Widely consumed during festivities, often from the barbeque, onions are toxic to pets and can be extremely harmful to your dog. Even a small amount of onion, either cooked or raw can poison your dog, and have a potentially fatal outcome. If you think your dog has consumed onion, it’s important that you seek veterinary attention.
- Sugar substitutes
Xylitol is a common substitute for sugar and is a form of sweetener. It is often found in baked goods, lollies, mints and sugar-free chewing gum. Xylitol is toxic to dogs, as it causes an increased amount of insulin to be rapidly released from the pancreas, resulting in potential liver failure. It’s important that your gum, mints and lollies are kept well out of your dog’s reach these holidays!
Often an addition to Christmas and New Year fruit platters or cakes and puddings, grapes are toxic to all breeds of dogs. The exact toxin found in these substances is still unknown, but have a negative impact on canine kidneys, potentially resulting in sudden kidney failure.
Chocolate is toxic to all breeds of dogs, and it is darker chocolates which have higher levels of toxicity than milk, and white chocolate (although all are toxic and should never be given to dogs). Chocolate is toxic to dogs as it contains a variety of chemicals, such as theobromine and caffeine. Even low doses can be toxic, so it’s important to be mindful of where your dog may be exposed to chocolates (including under the Christmas tree).
Caffeine stimulates the central nervous system in humans, so obviously this effect is more potent in dogs, and can have potentially fatal consequences. Even small amounts can impact your dog in the form of heart palpitations and at worse – death, so be mindful when leaving that cup of coffee around the home.
- Stuffing mix
Stuffing mix is a popular addition to the Christmas feast for many families, but beware! Stuffing mixes often contain onion, garlic and other potentially harmful foods for your dog.

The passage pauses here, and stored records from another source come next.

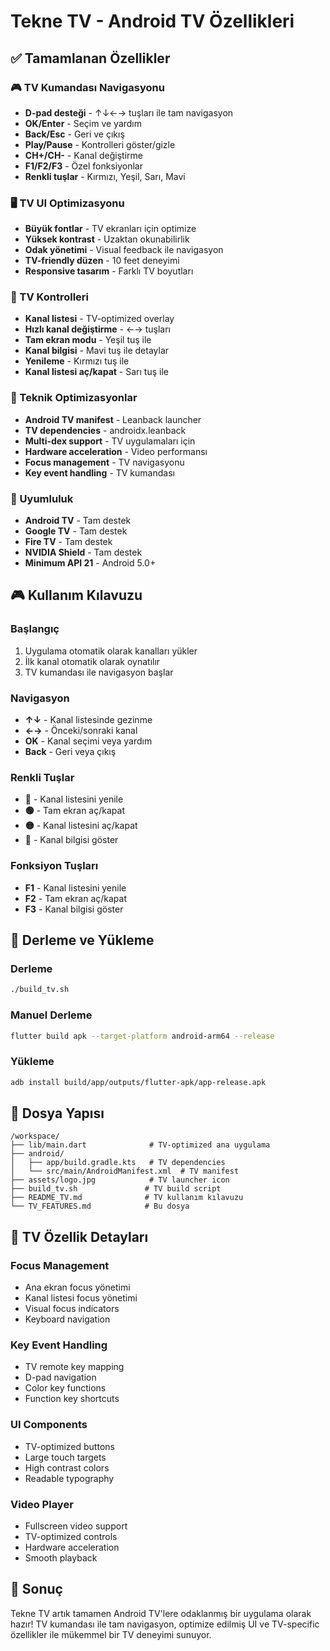 # Tekne TV - Android TV Özellikleri

## ✅ Tamamlanan Özellikler

### 🎮 TV Kumandası Navigasyonu
- **D-pad desteği** - ↑↓←→ tuşları ile tam navigasyon
- **OK/Enter** - Seçim ve yardım
- **Back/Esc** - Geri ve çıkış
- **Play/Pause** - Kontrolleri göster/gizle
- **CH+/CH-** - Kanal değiştirme
- **F1/F2/F3** - Özel fonksiyonlar
- **Renkli tuşlar** - Kırmızı, Yeşil, Sarı, Mavi

### 🖥️ TV UI Optimizasyonu
- **Büyük fontlar** - TV ekranları için optimize
- **Yüksek kontrast** - Uzaktan okunabilirlik
- **Odak yönetimi** - Visual feedback ile navigasyon
- **TV-friendly düzen** - 10 feet deneyimi
- **Responsive tasarım** - Farklı TV boyutları

### 🎯 TV Kontrolleri
- **Kanal listesi** - TV-optimized overlay
- **Hızlı kanal değiştirme** - ←→ tuşları
- **Tam ekran modu** - Yeşil tuş ile
- **Kanal bilgisi** - Mavi tuş ile detaylar
- **Yenileme** - Kırmızı tuş ile
- **Kanal listesi aç/kapat** - Sarı tuş ile

### 🔧 Teknik Optimizasyonlar
- **Android TV manifest** - Leanback launcher
- **TV dependencies** - androidx.leanback
- **Multi-dex support** - TV uygulamaları için
- **Hardware acceleration** - Video performansı
- **Focus management** - TV navigasyonu
- **Key event handling** - TV kumandası

### 📱 Uyumluluk
- **Android TV** - Tam destek
- **Google TV** - Tam destek
- **Fire TV** - Tam destek
- **NVIDIA Shield** - Tam destek
- **Minimum API 21** - Android 5.0+

## 🎮 Kullanım Kılavuzu

### Başlangıç
1. Uygulama otomatik olarak kanalları yükler
2. İlk kanal otomatik olarak oynatılır
3. TV kumandası ile navigasyon başlar

### Navigasyon
- **↑↓** - Kanal listesinde gezinme
- **←→** - Önceki/sonraki kanal
- **OK** - Kanal seçimi veya yardım
- **Back** - Geri veya çıkış

### Renkli Tuşlar
- **🔴** - Kanal listesini yenile
- **🟢** - Tam ekran aç/kapat
- **🟡** - Kanal listesini aç/kapat
- **🔵** - Kanal bilgisi göster

### Fonksiyon Tuşları
- **F1** - Kanal listesini yenile
- **F2** - Tam ekran aç/kapat
- **F3** - Kanal bilgisi göster

## 🚀 Derleme ve Yükleme

### Derleme
```bash
./build_tv.sh
```

### Manuel Derleme
```bash
flutter build apk --target-platform android-arm64 --release
```

### Yükleme
```bash
adb install build/app/outputs/flutter-apk/app-release.apk
```

## 📁 Dosya Yapısı

```
/workspace/
├── lib/main.dart              # TV-optimized ana uygulama
├── android/
│   ├── app/build.gradle.kts   # TV dependencies
│   └── src/main/AndroidManifest.xml  # TV manifest
├── assets/logo.jpg            # TV launcher icon
├── build_tv.sh               # TV build script
├── README_TV.md              # TV kullanım kılavuzu
└── TV_FEATURES.md            # Bu dosya
```

## 🎯 TV Özellik Detayları

### Focus Management
- Ana ekran focus yönetimi
- Kanal listesi focus yönetimi
- Visual focus indicators
- Keyboard navigation

### Key Event Handling
- TV remote key mapping
- D-pad navigation
- Color key functions
- Function key shortcuts

### UI Components
- TV-optimized buttons
- Large touch targets
- High contrast colors
- Readable typography

### Video Player
- Fullscreen video support
- TV-optimized controls
- Hardware acceleration
- Smooth playback

## 🎉 Sonuç

Tekne TV artık tamamen Android TV'lere odaklanmış bir uygulama olarak hazır! TV kumandası ile tam navigasyon, optimize edilmiş UI ve TV-specific özellikler ile mükemmel bir TV deneyimi sunuyor.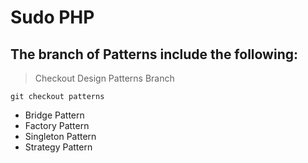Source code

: # Sudo PHP
## The branch of Patterns include the following:
> Checkout Design Patterns Branch
```
git checkout patterns
```
- Bridge Pattern
- Factory Pattern
- Singleton Pattern
- Strategy Pattern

It’s important to consider the ingredients of the food you prepare, before considering ever allowing your dog to consume these foods, as even small amounts of toxic foods are harmful.
- Festive Meats & Bones
During the festive season, many dogs are brought into emergency veterinary care after consuming excessive amounts ham or turkey, or their bones which are also dangerous to dogs. Dogs simply cannot process the excessive amount of fat and sodium, leading to acute pancreatitis, which is both painful and potentially life threatening for dogs. Even sausages and prawns may have this effect on dogs who are prone to pancreatitis.
The Christmas and New Year celebrations are busy times for dog owners, but it’s important to never overlook the well-being of your pet. Hosting Christmas and New Year celebrations is exciting, but it’s important to also educate your guests (especially littler ones) on what your dog is allowed to consume, as they are unlikely to know what is good and bad!
During these holidays, indulge your dogs with your presence and love, and ensure they maintain their normal diet – this will keep them safely in the festive spirit! Happy Holidays from the team here at DogTech!